#### [ENTRIES PROVIDED]
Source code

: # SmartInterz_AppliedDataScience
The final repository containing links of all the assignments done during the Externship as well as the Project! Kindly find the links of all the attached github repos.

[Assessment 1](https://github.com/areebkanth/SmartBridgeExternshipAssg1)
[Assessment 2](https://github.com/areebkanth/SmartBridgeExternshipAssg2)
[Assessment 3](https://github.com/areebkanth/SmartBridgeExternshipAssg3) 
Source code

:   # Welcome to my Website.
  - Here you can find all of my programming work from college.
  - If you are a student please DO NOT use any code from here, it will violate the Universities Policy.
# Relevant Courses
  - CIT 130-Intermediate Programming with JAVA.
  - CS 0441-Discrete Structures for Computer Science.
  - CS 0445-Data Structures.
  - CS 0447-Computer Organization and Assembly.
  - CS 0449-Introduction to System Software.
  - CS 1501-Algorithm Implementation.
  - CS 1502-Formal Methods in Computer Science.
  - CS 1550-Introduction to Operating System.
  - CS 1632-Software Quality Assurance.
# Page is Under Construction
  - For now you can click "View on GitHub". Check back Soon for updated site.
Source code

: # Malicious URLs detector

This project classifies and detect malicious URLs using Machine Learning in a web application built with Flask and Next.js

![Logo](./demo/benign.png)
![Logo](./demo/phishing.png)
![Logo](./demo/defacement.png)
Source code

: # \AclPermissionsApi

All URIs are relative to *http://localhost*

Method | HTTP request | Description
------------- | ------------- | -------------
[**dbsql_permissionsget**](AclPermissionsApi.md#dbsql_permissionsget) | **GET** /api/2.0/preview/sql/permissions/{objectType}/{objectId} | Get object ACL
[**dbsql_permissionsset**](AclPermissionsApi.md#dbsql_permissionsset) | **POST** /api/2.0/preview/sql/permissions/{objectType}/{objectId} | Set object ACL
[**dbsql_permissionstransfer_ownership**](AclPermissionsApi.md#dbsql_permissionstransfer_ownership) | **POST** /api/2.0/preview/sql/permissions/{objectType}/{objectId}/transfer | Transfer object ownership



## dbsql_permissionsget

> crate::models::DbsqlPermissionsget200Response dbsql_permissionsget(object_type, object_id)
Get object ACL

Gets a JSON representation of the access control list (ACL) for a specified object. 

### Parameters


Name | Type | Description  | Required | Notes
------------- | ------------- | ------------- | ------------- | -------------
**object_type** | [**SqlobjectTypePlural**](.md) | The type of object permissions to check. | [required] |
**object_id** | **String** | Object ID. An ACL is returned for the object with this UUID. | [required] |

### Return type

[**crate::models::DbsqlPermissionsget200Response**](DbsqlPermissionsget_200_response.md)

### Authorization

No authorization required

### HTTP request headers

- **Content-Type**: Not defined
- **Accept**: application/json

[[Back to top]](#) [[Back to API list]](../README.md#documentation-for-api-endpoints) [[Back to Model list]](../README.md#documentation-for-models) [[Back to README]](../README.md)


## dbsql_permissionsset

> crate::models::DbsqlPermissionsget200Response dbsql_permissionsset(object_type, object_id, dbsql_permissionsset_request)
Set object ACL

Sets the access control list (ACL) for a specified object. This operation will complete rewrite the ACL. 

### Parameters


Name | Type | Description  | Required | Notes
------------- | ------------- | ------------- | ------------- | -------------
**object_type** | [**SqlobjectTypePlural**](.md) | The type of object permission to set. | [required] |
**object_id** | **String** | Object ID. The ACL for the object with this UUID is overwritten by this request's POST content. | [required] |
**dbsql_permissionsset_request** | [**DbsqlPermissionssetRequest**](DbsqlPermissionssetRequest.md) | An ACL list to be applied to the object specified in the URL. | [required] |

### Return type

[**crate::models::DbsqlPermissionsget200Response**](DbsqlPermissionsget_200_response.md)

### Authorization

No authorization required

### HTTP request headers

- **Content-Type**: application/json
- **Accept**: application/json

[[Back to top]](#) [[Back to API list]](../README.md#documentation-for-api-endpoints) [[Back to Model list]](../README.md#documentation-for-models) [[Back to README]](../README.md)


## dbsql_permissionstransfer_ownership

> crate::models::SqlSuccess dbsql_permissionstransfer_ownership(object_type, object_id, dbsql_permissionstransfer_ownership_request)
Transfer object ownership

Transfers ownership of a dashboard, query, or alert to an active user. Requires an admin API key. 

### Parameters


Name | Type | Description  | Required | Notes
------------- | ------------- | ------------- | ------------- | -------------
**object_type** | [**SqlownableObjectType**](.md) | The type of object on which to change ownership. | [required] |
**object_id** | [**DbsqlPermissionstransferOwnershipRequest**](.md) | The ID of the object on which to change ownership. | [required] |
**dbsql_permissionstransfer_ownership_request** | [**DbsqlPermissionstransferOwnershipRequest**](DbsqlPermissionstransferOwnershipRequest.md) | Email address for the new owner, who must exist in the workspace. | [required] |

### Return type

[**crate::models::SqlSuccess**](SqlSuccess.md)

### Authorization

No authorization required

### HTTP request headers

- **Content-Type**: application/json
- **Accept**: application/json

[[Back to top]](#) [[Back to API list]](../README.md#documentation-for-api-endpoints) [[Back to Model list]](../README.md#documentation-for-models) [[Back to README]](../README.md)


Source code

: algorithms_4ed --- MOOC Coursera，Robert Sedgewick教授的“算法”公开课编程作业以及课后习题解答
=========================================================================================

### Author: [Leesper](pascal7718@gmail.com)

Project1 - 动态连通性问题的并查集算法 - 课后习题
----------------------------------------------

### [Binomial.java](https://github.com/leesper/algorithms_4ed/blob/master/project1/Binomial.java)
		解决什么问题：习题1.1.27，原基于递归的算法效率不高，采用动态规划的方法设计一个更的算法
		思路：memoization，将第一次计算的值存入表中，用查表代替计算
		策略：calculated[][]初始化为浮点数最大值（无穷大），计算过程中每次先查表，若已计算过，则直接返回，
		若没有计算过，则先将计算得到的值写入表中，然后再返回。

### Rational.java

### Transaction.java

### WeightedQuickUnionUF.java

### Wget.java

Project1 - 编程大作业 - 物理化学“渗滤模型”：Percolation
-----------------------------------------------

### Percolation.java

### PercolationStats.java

#### [WORK REQUIRED]
Every line in the data that holds the string "DbsqlPermissionstransferOwnershipRequest" should be copied.

#### [TASK RESULT]
**object_id** | [**DbsqlPermissionstransferOwnershipRequest**](.md) | The ID of the object on which to change ownership. | [required] |
**dbsql_permissionstransfer_ownership_request** | [**DbsqlPermissionstransferOwnershipRequest**](DbsqlPermissionstransferOwnershipRequest.md) | Email address for the new owner, who must exist in the workspace. | [required] |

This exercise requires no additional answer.